It is harvest time here on our little farm; the garden is at the end of its season. Carrots have been pulled, blanched, and put up in the freezer. Today the task is to process beets. I’m grateful for the work because it pulls me away from the news that 1,095 Alaskans were diagnosed with Covid-19 in one day this week, shattering the record of the pandemic to date. Alaska’s largest hospital announced it is implementing crisis standards of care and rationing medical care —forcing providers to prioritize in favor of those most likely to recover.

I scrub the beets until my hands are raw from the stiff brush and cold water. I had thought to start writing a blog about “ordinary time” after the past eighteen months of this pandemic. For a while in early summer it seemed we might be on the way to getting this virus behind us. That clearly was wishful thinking.

I place the beets in a large kettle, fill it with water, and set the pot on the stove to cook. Soon the kitchen fills with the warm scent of earth. Earlier in the summer, I placed the hard kernels of beet seeds into the soil, covered and watered them, and then waited. In about twelve days twin leaves sprouted in several long, straight rows. The more the leaves grew, the more sunlight, warmth and nutrients they absorbed, nourishing the root bulb below. I marvel at this process of planting and tending the crop. I’m always amazed at how a hard, seemingly dead seed can be brought to life by soil, sunlight, and water, and how it then gives and sustains life after the harvest.

I am also amazed how the circle of our family reflects in many ways the dismay and deep division of our nation. While some in our family express paranoia about our scientific, educational, and government institutions, others in our family who work in healthcare are overwhelmed, exhausted, and angry by what they perceive as the rejection of those same institutions and knowledge. The window of opportunity we had to eradicate, or at least control, this disease has passed us by. It seems we will now live and die with the virus in our midst. The number of Americans who have died of the disease is quickly approaching the number of those who died from the Civil War, nearly 670,000 to date.

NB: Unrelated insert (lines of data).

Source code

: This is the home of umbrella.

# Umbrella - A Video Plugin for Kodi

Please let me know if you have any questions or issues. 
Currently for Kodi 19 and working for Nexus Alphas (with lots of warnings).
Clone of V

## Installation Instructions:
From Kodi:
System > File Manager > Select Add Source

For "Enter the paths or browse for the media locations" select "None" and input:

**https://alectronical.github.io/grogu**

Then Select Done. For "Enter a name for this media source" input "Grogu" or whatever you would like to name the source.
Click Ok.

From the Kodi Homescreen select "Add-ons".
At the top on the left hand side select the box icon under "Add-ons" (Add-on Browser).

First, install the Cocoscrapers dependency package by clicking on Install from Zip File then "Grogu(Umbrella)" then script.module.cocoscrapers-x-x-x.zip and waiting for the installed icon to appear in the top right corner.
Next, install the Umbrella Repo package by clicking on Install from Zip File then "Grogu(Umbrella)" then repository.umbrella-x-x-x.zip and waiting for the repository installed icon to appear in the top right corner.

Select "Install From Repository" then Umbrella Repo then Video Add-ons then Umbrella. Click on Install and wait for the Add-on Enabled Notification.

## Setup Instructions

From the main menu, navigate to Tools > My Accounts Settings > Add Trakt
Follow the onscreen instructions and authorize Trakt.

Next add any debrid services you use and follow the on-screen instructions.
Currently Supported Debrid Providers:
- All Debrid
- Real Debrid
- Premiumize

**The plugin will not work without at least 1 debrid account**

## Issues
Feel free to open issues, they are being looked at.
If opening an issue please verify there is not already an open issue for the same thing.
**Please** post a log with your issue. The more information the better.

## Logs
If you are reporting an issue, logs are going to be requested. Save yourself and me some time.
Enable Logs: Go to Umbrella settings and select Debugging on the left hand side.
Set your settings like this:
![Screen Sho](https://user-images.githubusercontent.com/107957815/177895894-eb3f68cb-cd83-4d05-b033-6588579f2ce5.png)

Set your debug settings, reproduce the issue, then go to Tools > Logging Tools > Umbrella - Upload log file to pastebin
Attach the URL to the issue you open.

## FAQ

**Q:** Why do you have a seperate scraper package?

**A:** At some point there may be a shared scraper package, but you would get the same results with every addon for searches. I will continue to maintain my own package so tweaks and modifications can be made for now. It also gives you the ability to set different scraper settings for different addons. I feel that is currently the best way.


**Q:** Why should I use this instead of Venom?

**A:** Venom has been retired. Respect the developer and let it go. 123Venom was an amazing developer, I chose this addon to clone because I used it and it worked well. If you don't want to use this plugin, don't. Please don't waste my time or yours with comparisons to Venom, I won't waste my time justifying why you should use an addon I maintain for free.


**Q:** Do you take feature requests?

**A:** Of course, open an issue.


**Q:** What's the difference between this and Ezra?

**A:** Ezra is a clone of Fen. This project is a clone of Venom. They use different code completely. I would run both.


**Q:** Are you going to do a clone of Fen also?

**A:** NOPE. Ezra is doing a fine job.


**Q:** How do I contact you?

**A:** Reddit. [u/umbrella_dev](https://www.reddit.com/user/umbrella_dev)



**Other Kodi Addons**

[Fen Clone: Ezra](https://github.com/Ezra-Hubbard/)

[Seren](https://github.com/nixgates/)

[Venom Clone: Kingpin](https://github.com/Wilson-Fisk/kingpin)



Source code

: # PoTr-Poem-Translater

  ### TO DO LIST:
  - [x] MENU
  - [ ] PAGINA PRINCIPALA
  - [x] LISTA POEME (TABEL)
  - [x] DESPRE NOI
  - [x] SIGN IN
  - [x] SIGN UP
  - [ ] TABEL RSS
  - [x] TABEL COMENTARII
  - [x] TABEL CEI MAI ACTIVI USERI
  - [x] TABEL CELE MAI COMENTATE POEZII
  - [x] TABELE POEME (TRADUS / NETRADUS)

Civil war. The ugly vitriol of our times is beyond anything I’ve seen in my lifetime. This past weekend we saw three large trucks each with two flags flying. One flag was an American flag. On the other, printed boldly in black and white, was an expletive toward the current administration. Freedom of speech these days does not reflect a free exchange of ideas so much as the freedom to hurl insults and profanity.

The beets are cooked, and I dump the steaming kettle into the sink. After they drain I plunge them into ice-cold water. As they cool, I slide their warm skins off with my hands. The beets now look like small hearts, red and slippery.  

I wonder what has become of our hearts, that we cannot find it in ourselves to collectively care for our neighbors, our communities, our earth? My heart is so heavy some days, it feels like an anvil in my chest. My sister’s friend died of Covid-19 yesterday. Another friend from our church died the same day. How do we mourn when division and strife add to our grief, day after day after day?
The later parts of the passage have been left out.